Segment Start: RECORD EXTRACTS

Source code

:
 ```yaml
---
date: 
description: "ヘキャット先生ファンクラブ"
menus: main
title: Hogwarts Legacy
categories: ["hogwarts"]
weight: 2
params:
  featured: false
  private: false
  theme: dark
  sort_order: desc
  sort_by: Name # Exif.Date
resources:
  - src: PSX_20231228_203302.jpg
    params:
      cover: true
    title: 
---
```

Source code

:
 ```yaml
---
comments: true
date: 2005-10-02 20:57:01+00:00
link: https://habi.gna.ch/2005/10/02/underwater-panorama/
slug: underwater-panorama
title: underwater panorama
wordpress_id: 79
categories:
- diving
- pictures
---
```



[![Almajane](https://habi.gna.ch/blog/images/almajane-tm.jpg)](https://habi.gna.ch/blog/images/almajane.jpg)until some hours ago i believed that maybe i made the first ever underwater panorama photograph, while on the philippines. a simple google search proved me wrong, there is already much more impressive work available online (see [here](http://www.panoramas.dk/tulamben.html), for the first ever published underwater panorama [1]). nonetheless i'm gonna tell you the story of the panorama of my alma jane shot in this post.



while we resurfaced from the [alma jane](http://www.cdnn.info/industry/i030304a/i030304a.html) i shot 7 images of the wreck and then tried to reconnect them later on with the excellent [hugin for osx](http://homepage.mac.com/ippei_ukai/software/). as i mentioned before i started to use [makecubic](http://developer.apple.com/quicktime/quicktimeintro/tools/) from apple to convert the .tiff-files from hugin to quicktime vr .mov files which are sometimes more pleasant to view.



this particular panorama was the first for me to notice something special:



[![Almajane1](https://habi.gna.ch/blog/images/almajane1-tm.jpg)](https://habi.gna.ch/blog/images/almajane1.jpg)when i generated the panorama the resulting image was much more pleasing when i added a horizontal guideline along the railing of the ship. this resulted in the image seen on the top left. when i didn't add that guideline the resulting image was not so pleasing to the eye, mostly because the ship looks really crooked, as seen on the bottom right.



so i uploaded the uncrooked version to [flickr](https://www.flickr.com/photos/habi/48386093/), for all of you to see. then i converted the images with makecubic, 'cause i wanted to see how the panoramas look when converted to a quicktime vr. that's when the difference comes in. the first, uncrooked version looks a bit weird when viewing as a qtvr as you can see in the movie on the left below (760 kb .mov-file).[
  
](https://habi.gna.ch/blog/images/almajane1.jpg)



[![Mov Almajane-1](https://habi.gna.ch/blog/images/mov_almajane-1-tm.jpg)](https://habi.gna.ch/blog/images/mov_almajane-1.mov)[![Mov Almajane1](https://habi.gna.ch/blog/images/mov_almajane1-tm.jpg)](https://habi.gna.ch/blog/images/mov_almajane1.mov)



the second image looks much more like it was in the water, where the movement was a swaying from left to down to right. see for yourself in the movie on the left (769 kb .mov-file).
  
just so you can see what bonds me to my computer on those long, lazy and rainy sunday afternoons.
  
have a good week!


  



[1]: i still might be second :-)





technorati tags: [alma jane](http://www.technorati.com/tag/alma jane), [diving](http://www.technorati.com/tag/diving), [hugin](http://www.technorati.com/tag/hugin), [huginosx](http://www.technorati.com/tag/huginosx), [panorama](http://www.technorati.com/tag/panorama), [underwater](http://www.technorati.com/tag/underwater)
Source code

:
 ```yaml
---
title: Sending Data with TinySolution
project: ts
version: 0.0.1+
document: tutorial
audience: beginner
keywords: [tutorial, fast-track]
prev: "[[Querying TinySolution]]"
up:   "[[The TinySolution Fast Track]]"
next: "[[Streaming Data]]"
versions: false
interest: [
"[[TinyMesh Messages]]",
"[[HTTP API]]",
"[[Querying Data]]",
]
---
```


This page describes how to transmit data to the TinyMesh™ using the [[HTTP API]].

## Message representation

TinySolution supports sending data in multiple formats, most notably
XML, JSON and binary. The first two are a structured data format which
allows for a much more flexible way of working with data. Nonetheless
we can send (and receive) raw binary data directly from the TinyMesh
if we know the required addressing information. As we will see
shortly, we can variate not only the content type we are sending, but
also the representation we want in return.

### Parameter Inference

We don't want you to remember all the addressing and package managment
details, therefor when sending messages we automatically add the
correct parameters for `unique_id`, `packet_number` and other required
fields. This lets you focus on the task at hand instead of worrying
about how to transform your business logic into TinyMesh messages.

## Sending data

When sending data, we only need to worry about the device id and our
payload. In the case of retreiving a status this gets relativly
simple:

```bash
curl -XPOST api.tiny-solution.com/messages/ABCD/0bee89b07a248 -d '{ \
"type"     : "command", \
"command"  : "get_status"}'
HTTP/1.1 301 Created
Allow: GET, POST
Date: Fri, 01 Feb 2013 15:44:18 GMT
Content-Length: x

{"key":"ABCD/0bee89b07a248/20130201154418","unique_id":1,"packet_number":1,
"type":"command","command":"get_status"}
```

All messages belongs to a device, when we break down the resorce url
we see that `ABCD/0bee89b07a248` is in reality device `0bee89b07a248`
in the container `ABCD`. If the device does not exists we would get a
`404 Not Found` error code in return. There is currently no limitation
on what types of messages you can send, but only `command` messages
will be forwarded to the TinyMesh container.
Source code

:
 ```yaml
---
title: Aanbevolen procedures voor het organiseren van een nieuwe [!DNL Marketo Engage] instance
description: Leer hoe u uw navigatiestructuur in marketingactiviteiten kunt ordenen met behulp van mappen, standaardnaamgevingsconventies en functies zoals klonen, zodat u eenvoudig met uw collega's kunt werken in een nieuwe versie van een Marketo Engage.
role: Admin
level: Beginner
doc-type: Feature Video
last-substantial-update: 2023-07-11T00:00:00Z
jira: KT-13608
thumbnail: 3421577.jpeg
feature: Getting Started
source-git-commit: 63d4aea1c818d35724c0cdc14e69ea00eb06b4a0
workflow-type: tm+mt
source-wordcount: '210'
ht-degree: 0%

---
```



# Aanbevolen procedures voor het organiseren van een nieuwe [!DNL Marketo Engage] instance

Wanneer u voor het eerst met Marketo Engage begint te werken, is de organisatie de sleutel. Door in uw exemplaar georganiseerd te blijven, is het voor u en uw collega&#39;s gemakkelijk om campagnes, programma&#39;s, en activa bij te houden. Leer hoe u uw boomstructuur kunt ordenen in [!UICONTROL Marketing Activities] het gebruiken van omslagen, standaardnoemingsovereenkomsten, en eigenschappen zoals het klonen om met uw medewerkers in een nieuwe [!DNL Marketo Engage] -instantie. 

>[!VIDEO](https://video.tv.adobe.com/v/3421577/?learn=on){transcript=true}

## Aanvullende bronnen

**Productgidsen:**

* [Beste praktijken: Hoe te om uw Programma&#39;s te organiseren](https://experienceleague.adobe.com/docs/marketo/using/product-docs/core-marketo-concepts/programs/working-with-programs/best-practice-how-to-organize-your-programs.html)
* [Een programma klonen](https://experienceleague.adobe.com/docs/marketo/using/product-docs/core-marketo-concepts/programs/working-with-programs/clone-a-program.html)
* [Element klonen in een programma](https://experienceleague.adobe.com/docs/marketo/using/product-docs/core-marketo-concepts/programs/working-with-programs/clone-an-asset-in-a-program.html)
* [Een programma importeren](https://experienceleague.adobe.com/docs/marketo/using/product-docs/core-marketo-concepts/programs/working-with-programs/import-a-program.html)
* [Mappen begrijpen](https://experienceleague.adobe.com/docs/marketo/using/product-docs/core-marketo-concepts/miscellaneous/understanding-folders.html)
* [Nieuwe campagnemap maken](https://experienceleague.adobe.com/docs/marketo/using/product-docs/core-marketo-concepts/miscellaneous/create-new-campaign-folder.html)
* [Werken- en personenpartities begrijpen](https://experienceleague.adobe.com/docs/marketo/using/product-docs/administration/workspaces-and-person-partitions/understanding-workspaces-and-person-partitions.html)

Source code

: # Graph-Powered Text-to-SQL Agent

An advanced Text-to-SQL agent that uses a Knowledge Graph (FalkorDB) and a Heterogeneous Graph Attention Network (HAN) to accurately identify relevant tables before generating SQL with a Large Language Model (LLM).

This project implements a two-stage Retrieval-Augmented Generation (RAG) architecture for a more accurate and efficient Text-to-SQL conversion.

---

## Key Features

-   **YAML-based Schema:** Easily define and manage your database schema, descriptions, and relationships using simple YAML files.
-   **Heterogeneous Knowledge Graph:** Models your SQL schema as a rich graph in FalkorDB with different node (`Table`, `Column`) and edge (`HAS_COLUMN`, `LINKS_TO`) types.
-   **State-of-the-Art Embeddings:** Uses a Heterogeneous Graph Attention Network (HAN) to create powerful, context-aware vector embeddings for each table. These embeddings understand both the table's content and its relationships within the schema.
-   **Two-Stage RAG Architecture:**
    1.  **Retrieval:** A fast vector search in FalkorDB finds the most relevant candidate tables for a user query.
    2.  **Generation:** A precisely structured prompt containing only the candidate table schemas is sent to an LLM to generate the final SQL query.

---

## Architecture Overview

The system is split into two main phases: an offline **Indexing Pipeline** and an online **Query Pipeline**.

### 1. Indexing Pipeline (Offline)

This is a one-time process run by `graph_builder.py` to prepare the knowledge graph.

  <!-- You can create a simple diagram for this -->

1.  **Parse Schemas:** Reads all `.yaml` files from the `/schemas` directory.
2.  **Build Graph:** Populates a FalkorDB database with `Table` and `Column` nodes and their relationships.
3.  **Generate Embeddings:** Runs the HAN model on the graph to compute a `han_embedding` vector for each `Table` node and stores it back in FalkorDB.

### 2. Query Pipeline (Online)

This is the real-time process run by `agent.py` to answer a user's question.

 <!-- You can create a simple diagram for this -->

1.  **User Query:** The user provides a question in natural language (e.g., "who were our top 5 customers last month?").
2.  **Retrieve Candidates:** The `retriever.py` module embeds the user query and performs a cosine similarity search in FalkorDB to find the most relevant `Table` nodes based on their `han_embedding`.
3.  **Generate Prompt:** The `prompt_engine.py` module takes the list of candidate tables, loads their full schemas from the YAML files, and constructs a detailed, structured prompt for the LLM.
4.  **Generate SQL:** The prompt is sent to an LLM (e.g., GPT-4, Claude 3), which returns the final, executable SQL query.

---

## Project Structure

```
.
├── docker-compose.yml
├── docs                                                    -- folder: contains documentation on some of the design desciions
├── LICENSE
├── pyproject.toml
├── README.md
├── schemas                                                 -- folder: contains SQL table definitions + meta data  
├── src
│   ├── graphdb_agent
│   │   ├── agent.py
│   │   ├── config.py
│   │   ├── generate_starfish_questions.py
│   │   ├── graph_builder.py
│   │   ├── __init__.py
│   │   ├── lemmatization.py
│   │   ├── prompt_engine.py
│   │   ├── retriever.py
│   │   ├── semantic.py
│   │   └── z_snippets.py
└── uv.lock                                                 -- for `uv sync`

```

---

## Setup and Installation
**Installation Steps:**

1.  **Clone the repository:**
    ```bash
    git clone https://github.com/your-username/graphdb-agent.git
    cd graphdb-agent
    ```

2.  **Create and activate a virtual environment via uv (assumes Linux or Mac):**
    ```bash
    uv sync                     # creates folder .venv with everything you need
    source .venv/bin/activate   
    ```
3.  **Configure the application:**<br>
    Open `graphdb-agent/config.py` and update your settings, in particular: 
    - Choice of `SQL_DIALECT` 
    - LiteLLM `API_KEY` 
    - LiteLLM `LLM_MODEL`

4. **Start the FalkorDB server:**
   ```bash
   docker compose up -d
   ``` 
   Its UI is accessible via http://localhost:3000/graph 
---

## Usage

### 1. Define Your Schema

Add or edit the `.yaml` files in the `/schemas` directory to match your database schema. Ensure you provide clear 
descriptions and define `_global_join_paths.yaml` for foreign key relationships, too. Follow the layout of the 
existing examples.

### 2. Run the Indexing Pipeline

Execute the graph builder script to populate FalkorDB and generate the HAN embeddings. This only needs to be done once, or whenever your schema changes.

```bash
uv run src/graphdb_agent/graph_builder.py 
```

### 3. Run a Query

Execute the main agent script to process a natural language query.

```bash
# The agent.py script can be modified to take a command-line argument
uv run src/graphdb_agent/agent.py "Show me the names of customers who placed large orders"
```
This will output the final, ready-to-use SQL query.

Segment End: RECORD EXTRACTS

*WHAT IS NEEDED*
Please reproduce, exactly as they appear above, the lines from the line containing "## Key Features" up to and including the line containing "Knowledge Graph:** Models".

*RESPONSE*
## Key Features

-   **YAML-based Schema:** Easily define and manage your database schema, descriptions, and relationships using simple YAML files.
-   **Heterogeneous Knowledge Graph:** Models your SQL schema as a rich graph in FalkorDB with different node (`Table`, `Column`) and edge (`HAS_COLUMN`, `LINKS_TO`) types.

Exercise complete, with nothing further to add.